In Ramallah, Steinmeier met with Palestinian Prime Minister Rami Hamdallah, who also reaffirmed "the Palestinian leadership's commitment to the two-state solution based on 1967 borders," including a capital in east Jerusalem.
Commitment to two-state solution 'ambiguous'
Michael Borchard, head of the Jerusalem office of the Konrad Adenauer Foundation, said Netanyahu's commitment to the two-state solution was ambiguous. Ahead of the Israeli general election in March, Netanyahu pledged to never let a Palestinian state rise on his watch, triggering international concern.
Netanyahu later stepped away from his comments, but Borchard said the sense that Israel may no longer intend to reach a two-state solution is "not understood" in Germany, where support for a two-state solution is widespread.
"This is the dilemma," Borchard told DW. "On the one hand the window for a timeframe [to create two states] is getting more narrow, and on the other [there's an Israeli] right-wing government not interested in making moves to a two-state solution."
Yoram Ben-Zeev, who served as Israel's ambassador to Germany from 2008 to 2012, said Steinmeier spoke at a time of waning relations between the two nations.
"There is a deficiency in the quality of the personal relations between Chancellor Angela Merkel and Prime Minister Netanyahu," said Ben-Zeev. "We are not at the verge of crisis, but for many years the trend was positive to strengthen bilateral and multilateral relations through the good offices of Germany and the EU, and that has been replaced by a minimal level of trust."
Ben-Zeev pointed to a recently announced Israeli plan to separate Israeli and Palestinian passengers on public transportation in the West Bank. Although the measure was repealed, Ben-Zeev said it raised red flags in Germany.
"I don't see any sanctions coming from Germany, I don't see any boycotts coming from Germany," Ben-Zeev said. "This is not important. What is important is the joint sense of mission that both countries do share."

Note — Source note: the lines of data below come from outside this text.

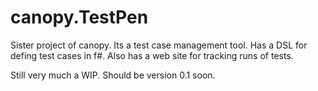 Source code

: canopy.TestPen
==============
Sister project of canopy.  Its a test case management tool.  Has a DSL for defing test cases in f#.  Also has a web site for tracking runs of tests.

Still very much a WIP.  Should be version 0.1 soon.
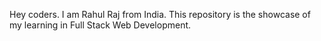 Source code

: Hey coders.
I am Rahul Raj from India.
This repository is the showcase of my learning in Full Stack Web Development. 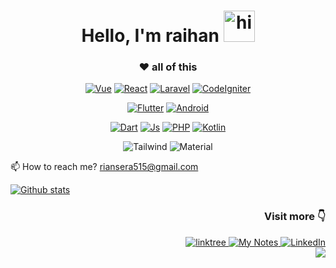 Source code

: <!-- ### Hi there 👋 -->
<div align="center">
 

<h1>Hello, I'm raihan <img src="https://user-images.githubusercontent.com/1303154/88677602-1635ba80-d120-11ea-84d8-d263ba5fc3c0.gif" width="50" alt="hi"> </h1>

<!--  <a href="https://ko-fi.com/ryfazrin">
  <img src="https://img.shields.io/badge/-Trakteer%20Coffee-db4c4c?style=flat&logo=buy-me-a-coffee&logoColor=ffffff&link=https://ko-fi.com/ryfazrin" alt="Trakteer Coffee" />
 </a> -->

<!-- ### 👨‍💻 experience
1 dari 100 Peserta yang terpilih untuk mengikuti Studi Independen Bersertifikat Kampus Merdeka x Dicoding batch Pertama

Pengambangan Aplikasi Android & Multi-Platform menggunakan Kotlin dan Flutter. [Linkedin](https://www.linkedin.com/in/muhammad-pazrin-andreanor-950824159/)

### 🏫 school
Indonesia Digital Technology of University -->

<!-- <img src="https://cdn.cdnlogo.com/logos/p/3/python.svg" height="15"> -->
<!-- ![JavaScript](https://img.shields.io/badge/-JavaScript-eee?style=flat-square&logo=javascript&logoColor=DD9C25) -->

### ❤ all of this 

[![Vue](https://img.shields.io/badge/-vue-181717?style=for-the-badge&logo=vue.js)](https://github.com/ryfazrin?tab=repositories&q=&type=&language=javascript)
[![React](https://img.shields.io/badge/-React-181717?style=for-the-badge&logo=React)](https://github.com/ryfazrin?tab=repositories&q=&type=&language=javascript)
[![Laravel](https://img.shields.io/badge/-Laravel-181717?style=for-the-badge&logo=Laravel)](https://github.com/ryfazrin?tab=repositories&q=&type=&language=php)
[![CodeIgniter](https://img.shields.io/badge/-CodeIgniter-181717?style=for-the-badge&logo=Codeigniter)](https://github.com/ryfazrin?tab=repositories&q=&type=&language=php)
 
 [![Flutter](https://img.shields.io/badge/-Flutter-181717?style=for-the-badge&logo=Flutter)](https://github.com/ryfazrin?tab=repositories&q=&type=&language=dart)
[![Android](https://img.shields.io/badge/-Android-181717?style=for-the-badge&logo=Android)](https://github.com/ryfazrin?tab=repositories&q=&type=&language=kotlin)

[![Dart](https://img.shields.io/badge/-Dart-181717?style=for-the-badge&logo=Dart)](https://github.com/ryfazrin?tab=repositories&q=&type=&language=dart)
[![Js](https://img.shields.io/badge/-Javascript-181717?style=for-the-badge&logo=Javascript)](https://github.com/ryfazrin?tab=repositories&q=&type=&language=javascript)
[![PHP](https://img.shields.io/badge/-Php-181717?style=for-the-badge&logo=Php)](https://github.com/ryfazrin?tab=repositories&q=&type=&language=php)
[![Kotlin](https://img.shields.io/badge/-Kotlin-181717?style=for-the-badge&logo=Kotlin)](https://github.com/ryfazrin?tab=repositories&q=&type=&language=kotlin)
<!-- ![Ts](https://img.shields.io/badge/-Typescript-181717?style=for-the-badge&logo=Typescript) -->

![Tailwind](https://img.shields.io/badge/-Tailwind-181717?style=for-the-badge&logo=Tailwindcss)
![Material](https://img.shields.io/badge/-Material-181717?style=for-the-badge&logo=MaterialDesign)
 
</div>

📫 How to reach me? riansera515@gmail.com

[![Github stats](https://github-readme-stats.vercel.app/api?username=ryfazrin&hide_border=true&show_icons=true&include_all_commits=true&line_height=24&hide_title=true)](https://github.com/ryfazrin)

<div align="right">
 
 ### Visit more 👇
 
 <a href="https://linktr.ee/ryfazrin">
  <img src="https://img.shields.io/badge/-linktree-grey?style=flat&logo=linktree&link=https://www.linkedin.com/in/dinhanhthi/" alt="linktree" />
 </a>
  <a href="https://rywrite.vercel.app">
  <img src="https://img.shields.io/badge/-My%20Notes-009e22?style=flat&logo=data:image/png;base64,iVBORw0KGgoAAAANSUhEUgAAAA4AAAARCAQAAABHwVUUAAAAxklEQVQYlYWROw6BQRSFp1LRW4BaqUCswAJsQYJoJDQsAI0VSIgIpUKjIgqxAIlGoSXexPNz+ecvMDi3uvnmzD0zVymFkwI9ui/Vo4JH4SDEhE9diSkCZMkzZ0Wblq6pwBspJdcGWUgzJEqDOk3S1DTES5IyGwbi37FmL0eqNnQToc+RMQkZkCVHnI4NXYQZcZZmz/ZZOy429JGhJIHepQP5ZeKn/jr1zJMZWmkPZmi9c/ktUNCAtNP625kZ/tqKeuQtmvd5B5bhnUU8EVlfAAAAAElFTkSuQmCC&link=https://rywrite.vercel.app" alt="My Notes" />
 </a>
 <a href="https://www.linkedin.com/in/muhammad-pazrin-andreanor-950824159/">
  <img src="https://img.shields.io/badge/-LinkedIn-blue?style=flat&logo=Linkedin&logoColor=white&link=https://www.linkedin.com/in/dinhanhthi/" alt="LinkedIn" />
 </a>
 <br/>
 <img src="https://visitor-badge.laobi.icu/badge?page_id=ryfazrin"/>       
</div>

<!--
**fahritech04/fahritech04** is a ✨ _special_ ✨ repository because its `README.md` (this file) appears on your GitHub profile.

Here are some ideas to get you started:

- 🔭 I’m currently working on ...
- 🌱 I’m currently learning ...
- 👯 I’m looking to collaborate on ...
- 🤔 I’m looking for help with ...
- 💬 Ask me about ...
- 📫 How to reach me: ...
- 😄 Pronouns: ...
- ⚡ Fun fact: ...
-->
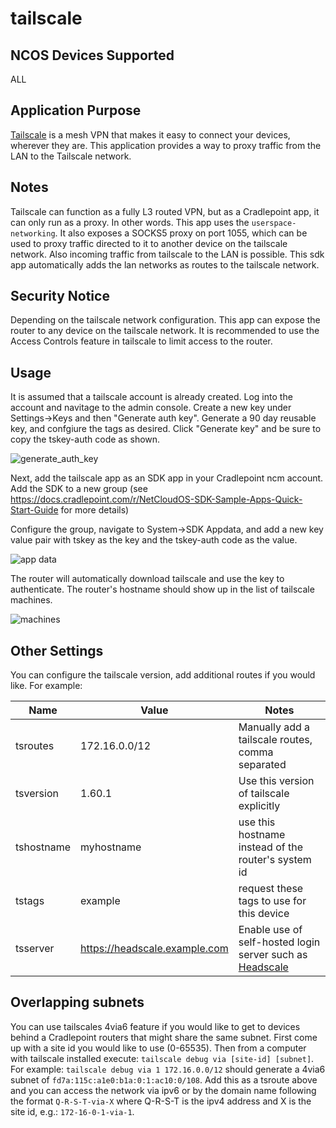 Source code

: # tailscale

## NCOS Devices Supported
ALL

## Application Purpose
[Tailscale](https://tailscale.com) is a mesh VPN that makes it easy to connect your devices, wherever they are. This application provides a way to proxy traffic from the LAN to the Tailscale network.

## Notes
Tailscale can function as a fully L3 routed VPN, but as a Cradlepoint app, it can only run as a proxy. In other words. This app uses the `userspace-networking`. It also exposes a SOCKS5 proxy on port 1055, which can be used to proxy traffic directed to it to another device on the tailscale network.  Also incoming traffic from tailscale to the LAN is possible. This sdk app automatically adds the lan networks as routes to the tailscale network.

## Security Notice
Depending on the tailscale network configuration. This app can expose the router to any device on the tailscale network. It is recommended to use the Access Controls feature in tailscale to limit access to the router.

## Usage
It is assumed that a tailscale account is already created. Log into the account and navitage to the admin console. Create a new key under Settings->Keys and then "Generate auth key". Generate a 90 day reusable key, and confgiure the tags as desired. Click "Generate key" and be sure to copy the tskey-auth code as shown.

![generate_auth_key](https://github.com/cradlepoint/sdk-samples/assets/59579399/67c243b4-78da-482c-a5e5-ee01d33c2228)

Next, add the tailscale app as an SDK app in your Cradlepoint ncm account. Add the SDK to a new group (see https://docs.cradlepoint.com/r/NetCloudOS-SDK-Sample-Apps-Quick-Start-Guide for more details)

Configure the group, navigate to System->SDK Appdata, and add a new key value pair with tskey as the key and the tskey-auth code as the value.

![app data](https://github.com/cradlepoint/sdk-samples/assets/59579399/4d785b56-ede7-43bf-9462-f76a7ba4d6ac)

The router will automatically download tailscale and use the key to authenticate. The router's hostname should show up in the list of tailscale machines.

![machines](https://github.com/cradlepoint/sdk-samples/assets/59579399/d47d8bcb-e8ab-45ce-858d-9f32c6011a18)

## Other Settings
You can configure the tailscale version, add additional routes if you would like.
For example:

| Name | Value | Notes |
| ---- | ----- | ----- |
| tsroutes | 172.16.0.0/12 | Manually add a tailscale routes, comma separated
| tsversion | 1.60.1 | Use this version of tailscale explicitly
| tshostname | myhostname | use this hostname instead of the router's system id
| tstags | example | request these tags to use for this device
| tsserver | https://headscale.example.com | Enable use of self-hosted login server such as [Headscale](https://headscale.net/)

## Overlapping subnets
You can use tailscales 4via6 feature if you would like to get to devices behind a Cradlepoint routers that might share the same subnet.  First come up with a site id you would like to use (0-65535). Then from a computer with tailscale installed execute: `tailscale debug via [site-id] [subnet]`. For example: `tailscale debug via 1 172.16.0.0/12` should generate a 4via6 subnet of `fd7a:115c:a1e0:b1a:0:1:ac10:0/108`. Add this as a tsroute above and you can access the network via ipv6 or by the domain name following the format `Q-R-S-T-via-X` where Q-R-S-T is the ipv4 address and X is the site id, e.g.: `172-16-0-1-via-1`.
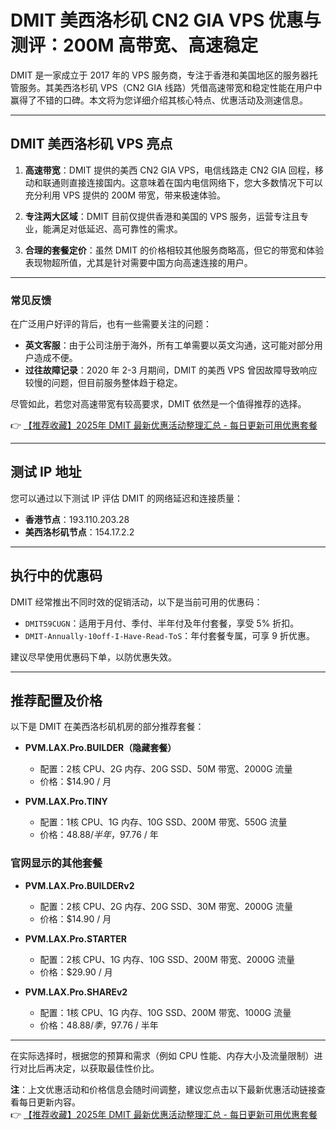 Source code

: # DMIT 美西洛杉矶 CN2 GIA VPS 优惠与测评：200M 高带宽、高速稳定

DMIT 是一家成立于 2017 年的 VPS 服务商，专注于香港和美国地区的服务器托管服务。其美西洛杉矶 VPS（CN2 GIA 线路）凭借高速带宽和稳定性能在用户中赢得了不错的口碑。本文将为您详细介绍其核心特点、优惠活动及测速信息。

---

## DMIT 美西洛杉矶 VPS 亮点

1. **高速带宽**：DMIT 提供的美西 CN2 GIA VPS，电信线路走 CN2 GIA 回程，移动和联通则直接连接国内。这意味着在国内电信网络下，您大多数情况下可以充分利用 VPS 提供的 200M 带宽，带来极速体验。
   
2. **专注两大区域**：DMIT 目前仅提供香港和美国的 VPS 服务，运营专注且专业，能满足对低延迟、高可靠性的需求。

3. **合理的套餐定价**：虽然 DMIT 的价格相较其他服务商略高，但它的带宽和体验表现物超所值，尤其是针对需要中国方向高速连接的用户。

---

### 常见反馈

在广泛用户好评的背后，也有一些需要关注的问题：

- **英文客服**：由于公司注册于海外，所有工单需要以英文沟通，这可能对部分用户造成不便。
- **过往故障记录**：2020 年 2-3 月期间，DMIT 的美西 VPS 曾因故障导致响应较慢的问题，但目前服务整体趋于稳定。

尽管如此，若您对高速带宽有较高要求，DMIT 依然是一个值得推荐的选择。

👉 [【推荐收藏】2025年 DMIT 最新优惠活动整理汇总 - 每日更新可用优惠套餐](https://bit.ly/dmit_coupon)

---

## 测试 IP 地址

您可以通过以下测试 IP 评估 DMIT 的网络延迟和连接质量：

- **香港节点**：193.110.203.28  
- **美西洛杉矶节点**：154.17.2.2  

---

## 执行中的优惠码

DMIT 经常推出不同时效的促销活动，以下是当前可用的优惠码：

- `DMIT59CUGN`：适用于月付、季付、半年付及年付套餐，享受 5% 折扣。  
- `DMIT-Annually-10off-I-Have-Read-ToS`：年付套餐专属，可享 9 折优惠。

建议尽早使用优惠码下单，以防优惠失效。

---

## 推荐配置及价格

以下是 DMIT 在美西洛杉矶机房的部分推荐套餐：

- **PVM.LAX.Pro.BUILDER（隐藏套餐）**  
  - 配置：2核 CPU、2G 内存、20G SSD、50M 带宽、2000G 流量  
  - 价格：$14.90 / 月  

- **PVM.LAX.Pro.TINY**  
  - 配置：1核 CPU、1G 内存、10G SSD、200M 带宽、550G 流量  
  - 价格：$48.88 / 半年，$97.76 / 年  

### 官网显示的其他套餐

- **PVM.LAX.Pro.BUILDERv2**  
  - 配置：2核 CPU、2G 内存、20G SSD、30M 带宽、2000G 流量  
  - 价格：$14.90 / 月  

- **PVM.LAX.Pro.STARTER**  
  - 配置：2核 CPU、1G 内存、10G SSD、200M 带宽、2000G 流量  
  - 价格：$29.90 / 月  

- **PVM.LAX.Pro.SHAREv2**  
  - 配置：1核 CPU、1G 内存、10G SSD、200M 带宽、1000G 流量  
  - 价格：$48.88 / 季，$97.76 / 半年  

---

在实际选择时，根据您的预算和需求（例如 CPU 性能、内存大小及流量限制）进行对比后再决定，以获取最佳性价比。

**注**：上文优惠活动和价格信息会随时间调整，建议您点击以下最新优惠活动链接查看每日更新内容。  
👉 [【推荐收藏】2025年 DMIT 最新优惠活动整理汇总 - 每日更新可用优惠套餐](https://bit.ly/dmit_coupon) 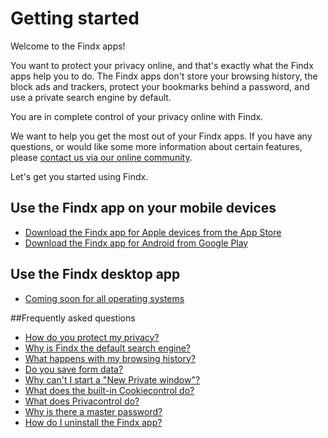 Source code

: # Getting started

Welcome to the Findx apps! 

You want to protect your privacy online, and that's exactly what the Findx apps help you to do. The Findx apps don't store your browsing history, the block ads and trackers, protect your bookmarks behind a password, and use a private search engine by default. 

You are in complete control of your privacy online with Findx. 

We want to help you get the most out of your Findx apps. If you have any questions, or would like some more information about certain features, please [contact us via our online community](https://forum.privacore.com/index.php?p=/categories/findxapps).

Let's get you started using Findx. 

## Use the Findx app on your mobile devices
- [Download the Findx app for Apple devices from the App Store](https://itunes.apple.com/us/app/findx-private-search-engine/id1289648958?mt=8)
- [Download the Findx app for Android from Google Play](https://play.google.com/store/apps/details?id=com.privacore.findx)

## Use the Findx desktop app
- [Coming soon for all operating systems](https://get.findx.com/desktop/)

##Frequently asked questions
- [How do you protect my privacy?](/en/findxapps/faq/protectprivacy)
- [Why is Findx the default search engine?](/en/findxapps/faq/findxdefault)
- [What happens with my browsing history?](/en/findxapps/faq/browsinghistory)
- [Do you save form data?](/en/findxapps/faq/formdata)
- [Why can't I start a "New Private window"?](/en/findxapps/faq/noprivatewindow)
- [What does the built-in Cookiecontrol do?](/en/findxapps/faq/cookiecontrol)
- [What does Privacontrol do?](/en/findxapps/faq/privacontrol)
- [Why is there a master password?](/en/findxapps/faq/masterpassword)
- [How do I uninstall the Findx app?](/en/findxapps/faq/howtoremovefindxapp)








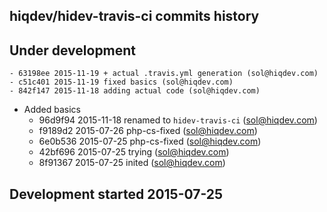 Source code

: hiqdev/hidev-travis-ci commits history
--------------------------------------

## Under development

    - 63198ee 2015-11-19 + actual .travis.yml generation (sol@hiqdev.com)
    - c51c401 2015-11-19 fixed basics (sol@hiqdev.com)
    - 842f147 2015-11-18 adding actual code (sol@hiqdev.com)
- Added basics
    - 96d9f94 2015-11-18 renamed to `hidev-travis-ci` (sol@hiqdev.com)
    - f9189d2 2015-07-26 php-cs-fixed (sol@hiqdev.com)
    - 6e0b536 2015-07-25 php-cs-fixed (sol@hiqdev.com)
    - 42bf696 2015-07-25 trying (sol@hiqdev.com)
    - 8f91367 2015-07-25 inited (sol@hiqdev.com)

## Development started 2015-07-25

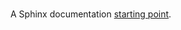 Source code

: <br>

A Sphinx documentation [starting point](https://thetemplates.github.io/python-sphinx-illustration).

<br>
<br>

<br>
<br>

<br>
<br>

<br>
<br>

'Two trains driving in different directions'
Recent polls underline an erosion of common purpose. In January, the German Bertelsmann Foundation polled Israelis and Germans on their common ties and found that only 36 percent of Germans see Israelis favorably. More than half of young Germans aged 18-29 had a poor opinion of Israel. In the other direction, two-thirds of Israelis had a good opinion of Germany, but among 18-29-year-olds, only 53 percent saw Germany favorably.
"Relations are very good now, but how about the future?" Borchard mused. "The younger German generation is post-militaristic, post-nationalist and post-religious. And Israel is the opposite of that. These are two trains driving in different directions."
At Hebrew University, Steinmeier spoke after former Israeli President Shimon Peres, who used his speech to denounce growing calls to boycott Israel.
"There is no other solution that the two-state solution," Peres said to enthusiastic applause. "The whole world supports this solution, along with most of the residents of this country and most of the Knesset members, I believe."
Borchard, of the Konrad Adenauer Foundation, remains doubtful a two-state solution would happen without outside pressure - including what he called "reasonable measures" from Germany. One such step took place last year, when Merkel temporarily suspended a subsidy of German gunboats to protest Israel's settlement policy.
"I'm absolutely against boycotts," he said. "But my feeling is Germany could be more self confident in its Middle East policy."